A server is both a running instance of some software capable of accepting requests from clients, and the computer such a server runs on. The clients may run on the same computer, but typically connect to the server through a network
In a technical sense, a server is an instance of a computer program that accepts and responds to requests made by another program; known as a client. Less formally, any device that runs server software could be considered a server as well. Servers are used to manage network resources.
Some servers are committed to a specific task; often referred to as dedicated. Most servers are never turned off. Consequently, when servers fail, they cause the network users or company many problems.Servers are named after the primary functions they perform: file servers receive, store, and send files, web servers store webpages, mail servers receive, store, and forward emails, etc.
The history of servers moves parallel to the history of computer networks. The computer networks allow multi systems to communicate with each other at the same time and its evolution was expected to assign some computers with some serving role where all other computers that are in direct interaction with the human users, perform as clients. Servers have grown along with the development and growth of networks. To do the job of serving, servers and associated software are manufactured.
Types Of Sever
Typically servers are of four types:
- FTP servers
- proxy servers,
- online game servers and
- web servers.
- Server networking model or client is used by many systems together with email services and web sites. Peer to peer networking, a substitute model, makes all computers to work like servers and clients.

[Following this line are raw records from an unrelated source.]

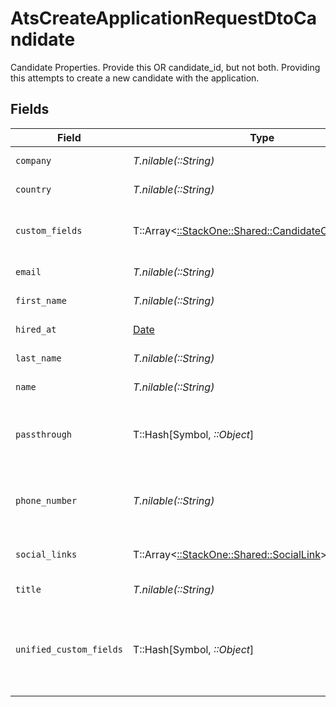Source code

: # AtsCreateApplicationRequestDtoCandidate

Candidate Properties. Provide this OR candidate_id, but not both. Providing this attempts to create a new candidate with the application.


## Fields

| Field                                                                                               | Type                                                                                                | Required                                                                                            | Description                                                                                         | Example                                                                                             |
| --------------------------------------------------------------------------------------------------- | --------------------------------------------------------------------------------------------------- | --------------------------------------------------------------------------------------------------- | --------------------------------------------------------------------------------------------------- | --------------------------------------------------------------------------------------------------- |
| `company`                                                                                           | *T.nilable(::String)*                                                                               | :heavy_minus_sign:                                                                                  | Candidate company                                                                                   | Company Inc.                                                                                        |
| `country`                                                                                           | *T.nilable(::String)*                                                                               | :heavy_minus_sign:                                                                                  | Candidate country                                                                                   | United States                                                                                       |
| `custom_fields`                                                                                     | T::Array<[::StackOne::Shared::CandidateCustomFields](../../models/shared/candidatecustomfields.md)> | :heavy_minus_sign:                                                                                  | The candidate custom fields                                                                         |                                                                                                     |
| `email`                                                                                             | *T.nilable(::String)*                                                                               | :heavy_minus_sign:                                                                                  | Candidate email                                                                                     | sestier.romain123@gmail.com                                                                         |
| `first_name`                                                                                        | *T.nilable(::String)*                                                                               | :heavy_minus_sign:                                                                                  | Candidate first name                                                                                | Romain                                                                                              |
| `hired_at`                                                                                          | [Date](https://ruby-doc.org/stdlib-2.6.1/libdoc/date/rdoc/Date.html)                                | :heavy_minus_sign:                                                                                  | Candidate hired date                                                                                | 2021-01-01T01:01:01.000Z                                                                            |
| `last_name`                                                                                         | *T.nilable(::String)*                                                                               | :heavy_minus_sign:                                                                                  | Candidate last name                                                                                 | Sestier                                                                                             |
| `name`                                                                                              | *T.nilable(::String)*                                                                               | :heavy_minus_sign:                                                                                  | Candidate name                                                                                      | Romain Sestier                                                                                      |
| `passthrough`                                                                                       | T::Hash[Symbol, *::Object*]                                                                         | :heavy_minus_sign:                                                                                  | Value to pass through to the provider                                                               | {<br/>"other_known_names": "John Doe"<br/>}                                                         |
| `phone_number`                                                                                      | *T.nilable(::String)*                                                                               | :heavy_minus_sign:                                                                                  | The candidate personal phone number                                                                 | +1234567890                                                                                         |
| `social_links`                                                                                      | T::Array<[::StackOne::Shared::SocialLink](../../models/shared/sociallink.md)>                       | :heavy_minus_sign:                                                                                  | List of candidate social links                                                                      |                                                                                                     |
| `title`                                                                                             | *T.nilable(::String)*                                                                               | :heavy_minus_sign:                                                                                  | Candidate title                                                                                     | Software Engineer                                                                                   |
| `unified_custom_fields`                                                                             | T::Hash[Symbol, *::Object*]                                                                         | :heavy_minus_sign:                                                                                  | Custom Unified Fields configured in your StackOne project                                           | {<br/>"my_project_custom_field_1": "REF-1236",<br/>"my_project_custom_field_2": "some other value"<br/>} |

File servers provide a centrally-located pool of disk space for network users to store and share various documents. These servers help organizations maintain single versions of files across departments and can simplify administration. When all the data is stored in one location, administrators need only backup files from one computer, which can often save both time and headaches should things fail to load properly or update inconsistently across employee platform.
Organizations with hundreds of employees running numerous linked devices. Network administrators can save themselves a lot of trouble by installing updates for things like printer software and virus security patches just once, then letting the server automatically impart those changes to all connected machines.
So now that you know what makes up a server, what can a server do for you? Some of the more important ones are the following:
- File and Network security
- Increased reliability
- Centralized data storage and shared resources
- Virus Management
- Centralized Backup
Before investing in server hardware, you need to consider applications, storage, processor, form factor, and more to help you choose wisely.